The ’80s, you won’t be surprised to learn, created service stations that no longer looked sleek and modern, but instead had the air of a historic barn – the ‘Tescobethan’ look so beloved of out-of-town supermarket designers. The best one of this sort I’ve visited was at Oswestry, where a small chunk of Milton Keynes appeared to have broken down, globe lights and pitched-roofed Burger King and all, finding itself semi-abandoned on the border between England and Wales.   

By the ’90s the service stations we’d recognise today had evolved: massive high-tech warehouses with swooshy roofs and lots of flexible space to fit in ever more concessions and gimmicks. The best thing I’ve seen at one recently was a tiny two-person glass pod in the middle of the shared tables of a Costa and Burger King, a place that businesses can hire for face-to-face meetings.

It was as if someone who has never worked in an office has tried to reverse engineer Zoom as a physical experience, where a sales call could be delivered among the Whoppers and where the privacy of a performance review could be elevated to performance art, observed by curious diners all around.   

Forton Services. Image: pqpictures.co.uk / Alamy

Now, I’m not a dog, and so for me the greatest of motorway services is not at Tebay but instead near Lancaster at Forton on the M6. Here a concrete and glass hexagonal restaurant sits on top of a pillar, like a Cold War space needle.

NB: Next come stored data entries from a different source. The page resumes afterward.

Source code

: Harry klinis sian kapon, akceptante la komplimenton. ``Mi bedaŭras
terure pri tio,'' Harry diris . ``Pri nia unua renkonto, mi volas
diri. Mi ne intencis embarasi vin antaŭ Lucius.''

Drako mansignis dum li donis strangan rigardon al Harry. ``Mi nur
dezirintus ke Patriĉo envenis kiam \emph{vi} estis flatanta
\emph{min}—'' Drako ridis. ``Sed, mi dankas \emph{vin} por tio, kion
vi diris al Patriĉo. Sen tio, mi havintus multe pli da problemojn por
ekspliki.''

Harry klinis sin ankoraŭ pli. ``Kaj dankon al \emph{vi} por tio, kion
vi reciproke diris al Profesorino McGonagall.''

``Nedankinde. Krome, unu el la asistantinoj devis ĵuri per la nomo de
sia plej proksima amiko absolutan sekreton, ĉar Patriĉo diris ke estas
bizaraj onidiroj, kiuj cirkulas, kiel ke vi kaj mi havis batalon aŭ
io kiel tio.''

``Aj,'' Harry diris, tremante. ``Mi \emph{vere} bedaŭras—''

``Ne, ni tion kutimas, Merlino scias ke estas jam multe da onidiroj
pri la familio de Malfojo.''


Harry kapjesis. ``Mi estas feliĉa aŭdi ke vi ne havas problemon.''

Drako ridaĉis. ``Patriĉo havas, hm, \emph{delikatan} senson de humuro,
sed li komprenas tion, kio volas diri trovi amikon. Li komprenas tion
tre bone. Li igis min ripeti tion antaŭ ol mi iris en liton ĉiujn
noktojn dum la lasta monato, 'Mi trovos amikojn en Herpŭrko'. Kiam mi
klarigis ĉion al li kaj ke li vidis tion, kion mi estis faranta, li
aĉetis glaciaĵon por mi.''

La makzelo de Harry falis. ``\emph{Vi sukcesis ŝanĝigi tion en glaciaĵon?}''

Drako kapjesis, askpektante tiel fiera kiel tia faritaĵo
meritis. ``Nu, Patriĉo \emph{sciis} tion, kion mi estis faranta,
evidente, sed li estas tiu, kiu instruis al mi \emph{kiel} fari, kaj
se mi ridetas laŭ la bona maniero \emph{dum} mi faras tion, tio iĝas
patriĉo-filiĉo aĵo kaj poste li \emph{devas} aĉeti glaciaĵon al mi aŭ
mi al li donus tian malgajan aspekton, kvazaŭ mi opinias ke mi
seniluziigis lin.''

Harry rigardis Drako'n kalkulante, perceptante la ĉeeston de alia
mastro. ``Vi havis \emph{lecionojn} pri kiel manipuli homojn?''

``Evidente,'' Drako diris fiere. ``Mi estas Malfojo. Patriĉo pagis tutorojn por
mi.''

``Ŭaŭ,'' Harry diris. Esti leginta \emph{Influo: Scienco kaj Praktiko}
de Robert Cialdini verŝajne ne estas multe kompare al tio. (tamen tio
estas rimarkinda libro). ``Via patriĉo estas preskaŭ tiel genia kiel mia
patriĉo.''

It was designed by architects TP Bennett for Top Rank, and opened in 1965, around the same time as the revolving restaurant on London’s Post Office Tower. There’s something so optimistic about it, an entirely unnecessary flourish making what could have just been an anonymous nowhere into a memorable place. Naturally, it closed in the ’80s.   

Today’s service stations speak of a culture of anonymous convenience, cleverly designed to minimise human interactions in what are super-busy environments, perfect for an age of online interactions. The rule seems to be the larger and more sophisticated they become, the more confusing the taps and hand dryers in the toilets. Then there’s the tricky business of finding your way into or out of the car parks, a game of high-stakes jeopardy that can leave you cycling round huge gyratory roundabouts and heading back to the motorway without ever having been able to stop for that urgent wee. And all of us – dogs or humans – can agree that that is no kind of service at all.  

John Grindrod is a social historian of modern places.